John Hughes rjmh@cs.chalmers.se
Sat, 6 Oct 2001 17:42:31 +0200 (MET DST)

	So here is the offending program:

	class IsNil a where
	  isNil :: a -> Bool

	instance IsNil [b] where
	  isNil [] = True
	  isNil _  = False

	f x y = let g = isNil
	         in (g x, g y)

	The monomorphism restriction applies to the binding of "g" since
	there is no type signature.

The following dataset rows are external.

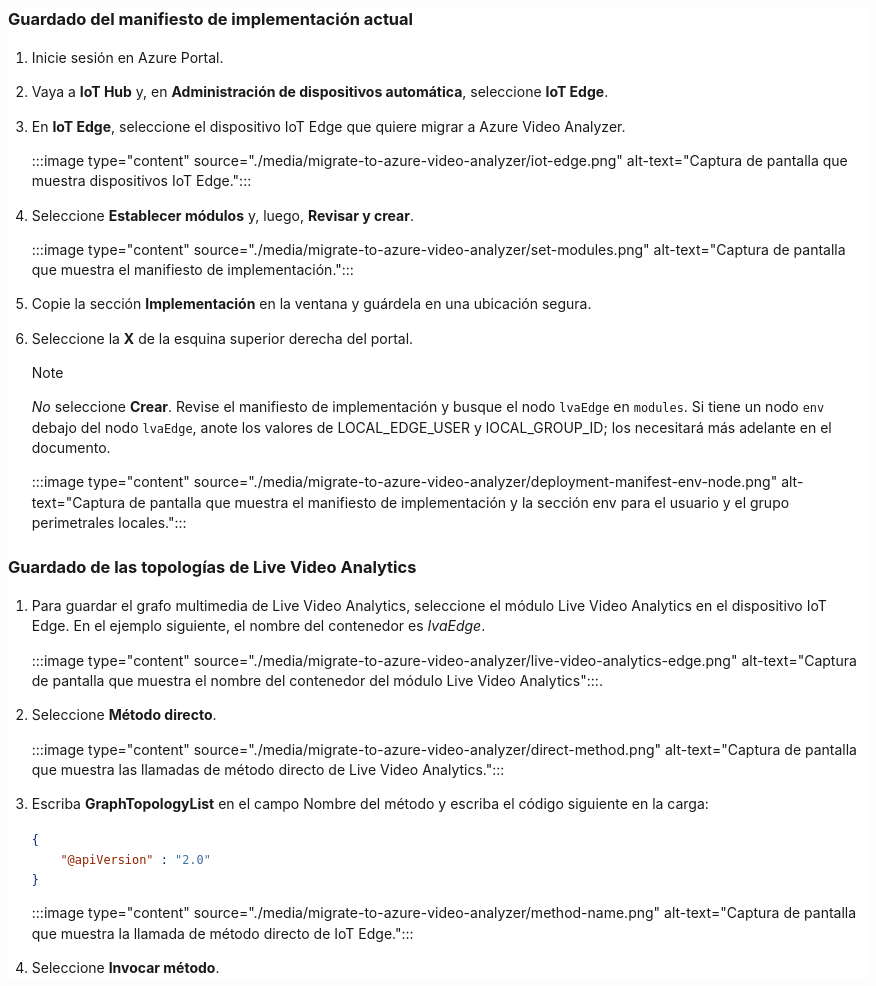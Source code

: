 ### <a name="save-the-current-deployment-manifest"></a>Guardado del manifiesto de implementación actual

1. Inicie sesión en Azure Portal.

1. Vaya a **IoT Hub** y, en **Administración de dispositivos automática**, seleccione **IoT Edge**.

1. En **IoT Edge**, seleccione el dispositivo IoT Edge que quiere migrar a Azure Video Analyzer.

   :::image type="content" source="./media/migrate-to-azure-video-analyzer/iot-edge.png" alt-text="Captura de pantalla que muestra dispositivos IoT Edge.":::

1. Seleccione **Establecer módulos** y, luego, **Revisar y crear**.

   :::image type="content" source="./media/migrate-to-azure-video-analyzer/set-modules.png" alt-text="Captura de pantalla que muestra el manifiesto de implementación.":::

1. Copie la sección **Implementación** en la ventana y guárdela en una ubicación segura.

1. Seleccione la **X** de la esquina superior derecha del portal.  

    > [!NOTE]
    > *No* seleccione **Crear**.  Revise el manifiesto de implementación y busque el nodo `lvaEdge` en `modules`.  Si tiene un nodo `env` debajo del nodo `lvaEdge`, anote los valores de LOCAL_EDGE_USER y lOCAL_GROUP_ID; los necesitará más adelante en el documento.

    :::image type="content" source="./media/migrate-to-azure-video-analyzer/deployment-manifest-env-node.png" alt-text="Captura de pantalla que muestra el manifiesto de implementación y la sección env para el usuario y el grupo perimetrales locales.":::

### <a name="save-the-live-video-analytics-topologies"></a>Guardado de las topologías de Live Video Analytics

1. Para guardar el grafo multimedia de Live Video Analytics, seleccione el módulo Live Video Analytics en el dispositivo IoT Edge.  En el ejemplo siguiente, el nombre del contenedor es *IvaEdge*.

   :::image type="content" source="./media/migrate-to-azure-video-analyzer/live-video-analytics-edge.png" alt-text="Captura de pantalla que muestra el nombre del contenedor del módulo Live Video Analytics":::.

1. Seleccione **Método directo**.

   :::image type="content" source="./media/migrate-to-azure-video-analyzer/direct-method.png" alt-text="Captura de pantalla que muestra las llamadas de método directo de Live Video Analytics.":::

1. Escriba **GraphTopologyList** en el campo Nombre del método y escriba el código siguiente en la carga:

    ```JSON
    {
        "@apiVersion" : "2.0"
    }
    ```

   :::image type="content" source="./media/migrate-to-azure-video-analyzer/method-name.png" alt-text="Captura de pantalla que muestra la llamada de método directo de IoT Edge.":::

1. Seleccione **Invocar método**.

Thus it is not legal to derive 
	"forall a . IsNil a => a -> Bool", but two legal possibilities are

	- forall b . [b] -> Bool, and
	- a -> Bool (without quantification and with "IsNil a" among the predicates).

	These two choices lead to different types for "f":

	- forall a b . [a] -> [b] -> (Bool,Bool), and
	- forall a . IsNil a => a -> a -> (Bool,Bool)


Every now and then I propagate for replacing the MR by two forms of binding:

       pat = expr    -- call by NAME binding, fully polymorphic and overloaded
       pat := expr   -- call by NEED binding, completely monomorphic

The point is to make the programmer aware of when monomorphism applies, so its
consequences are not surprising, and also aware (with an = binding) that there
is a risk of recomputation. It sounds as though Clean has adopted a similar

With "g = isNil", the type of f becomes

     forall a b. (IsNil a, IsNil b) -> a -> b -> (Bool, Bool)

With "g := isNil", it becomes

     forall a. IsNil a => a -> a -> (Bool, Bool)

The two incomparable types for f become types of two different programs;
problem solved (in this example at least).

Karl-Filip, would this idea restore the principal type property in general?